The y axis is samples and the x-axis is sub region within the chromosome, sorted by genomic position. Haplotypes are colored by their abundance rank and while colors in a vertical column are the same haplotype, the same colors between column do not mean same haplotype, Rank is ordered by frequency within the total population. Columns with black bars are columns where there is no haplotype variation. Bar heights are relative to abundance within sample, so a sample with just 1 bar for a genomic position means monoclonal at this position while multiple bars would indicated polyclonal (and in this instance would mean the copy on chr11 and chr13 is not a perfect copy)

Code

regions_afterHomologous_chr11_filt = regions_afterHomologous_chr11 %>% 
  filter(genomicID %in% varCounts_filt_hrp3_pat1_regions_afterHomologous_chr11_prep$p_name) %>% 
  mutate(genomicID = factor(genomicID, levels = levels(varCounts_filt_hrp3_pat1_regions_afterHomologous_chr11_prep$p_name)))

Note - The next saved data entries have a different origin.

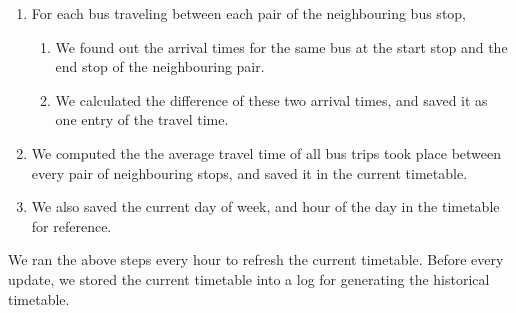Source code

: \begin{enumerate}
  \item For each bus traveling between each pair of the neighbouring bus stop,
  \begin{enumerate}
    \item We found out the arrival times for the same bus at the start stop and the end stop of the neighbouring pair.
    \item We calculated the difference of these two arrival times, and saved it as one entry of the travel time.
  \end{enumerate}
  \item We computed the the average travel time of all bus trips took place between every pair of neighbouring stops, and saved it in the current timetable.
  \item We also saved the current day of week, and hour of the day in the timetable for reference.
\end {enumerate}

\par We ran the above steps every hour to refresh the current timetable. Before every update, we stored the current timetable into a log for generating the historical timetable.





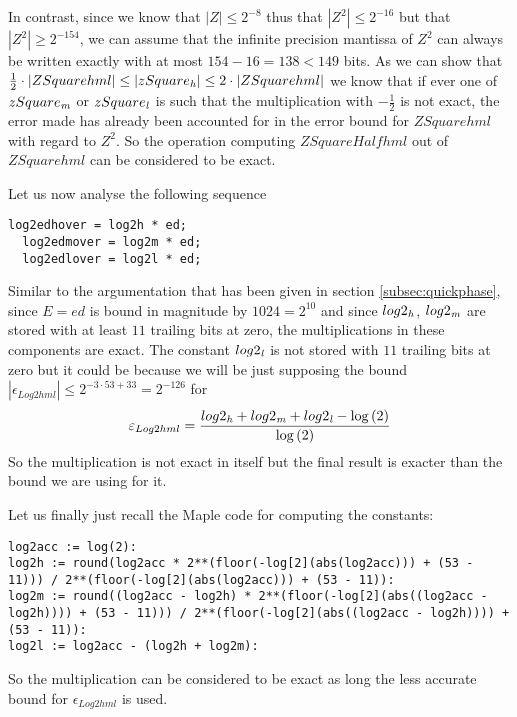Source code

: In contrast, since we know that $\left \vert Z \right \vert \leq 2^{-8}$
thus that $\left \vert Z^2 \right \vert \leq 2^{-16}$ but that $\left \vert Z^2 \right \vert \geq 2^{-154}$, we can
assume that the infinite precision mantissa of $Z^2$ can always be written exactly with at most $154 - 16 = 138 < 149$ 
bits. As we can show that 
$\frac{1}{2} \cdot \left \vert ZSquarehml \right \vert \leq \left \vert zSquare_{\mathit{h}} \right \vert \leq 
2 \cdot \left \vert ZSquarehml \right \vert$ we know that if ever one of $zSquare_{\mathit{m}}$ or $zSquare_{\mathit{l}}$ is such that
the multiplication with $-\frac{1}{2}$ is not exact, the error made has already been accounted for in the error bound
for $ZSquarehml$ with regard to $Z^2$.
So the operation computing $ZSquareHalfhml$ out of $ZSquarehml$ can be considered to be exact. \par
Let us now analyse the following sequence 
\begin{lstlisting}[caption={Multiplication of triple-double $Log2hml$ by $E$},firstnumber=126]
  log2edhover = log2h * ed;
  log2edmover = log2m * ed;
  log2edlover = log2l * ed;
\end{lstlisting}
Similar to the argumentation that has been given in section \ref{subsec:quickphase}, since $E=ed$ is bound
in magnitude by $1024=2^{10}$ and since $log2_{\mathit{h}}$, $log2_{\mathit{m}}$ are stored with at least $11$ trailing bits at zero,
the multiplications in these components are exact. The constant $log2_{\mathit{l}}$ is not stored with $11$ trailing bits at zero
but it could be because we will be just supposing the bound $\left \vert \epsilon_{Log2hml} \right \vert \leq 2^{-3 \cdot 53 + 33} = 2^{-126}$ for
$$\varepsilon_{Log2hml} = \frac{log2_{\mathit{h}} + log2_{\mathit{m}} + log2_{\mathit{l}} - \log\left( 2 \right)}{\log\left( 2 \right)}$$
So the multiplication is not exact in itself but the final result is exacter than the bound we are using for it.

Let us finally just recall the Maple code for computing the constants:
\begin{lstlisting}[caption={Maple code for computing $Log2hml$},firstnumber=21]
log2acc := log(2):
log2h := round(log2acc * 2**(floor(-log[2](abs(log2acc))) + (53 - 11))) / 2**(floor(-log[2](abs(log2acc))) + (53 - 11)):
log2m := round((log2acc - log2h) * 2**(floor(-log[2](abs((log2acc - log2h)))) + (53 - 11))) / 2**(floor(-log[2](abs((log2acc - log2h)))) + (53 - 11)):
log2l := log2acc - (log2h + log2m):
\end{lstlisting}
So the multiplication can be considered to be exact as long the less accurate bound for $\epsilon_{Log2hml}$ is used.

varCounts_filt_hrp3_pat1_regions_afterHomologous_chr11_prep_closeToPerfectCopies_withCountry_plot = varCounts_filt_hrp3_pat1_regions_afterHomologous_chr11_prep_closeToPerfectCopies_withCountry_plot + 
        new_scale_fill() + 
        geom_rect(aes(xmin = as.numeric(genomicID) - 0.5, 
                      xmax = as.numeric(genomicID) + 0.5, 
                      ymax = 0, 
                      ymin = -5, 
                      fill = description), 
                  data = regions_afterHomologous_chr11_filt, color  = "black") + 
        scale_fill_manual("Genes\nDescription", values = descriptionColors, 
                          guide = guide_legend(nrow = 5)) + 
  transparentBackground + theme(legend.text = element_text(size = 30), 
        legend.title = element_text(size = 30, face = "bold"), 
        legend.box="vertical", legend.margin=margin(),
        legend.background = element_blank(),
        legend.box.background = element_rect(colour = "black"), 
        axis.text.x = element_text(size = 30))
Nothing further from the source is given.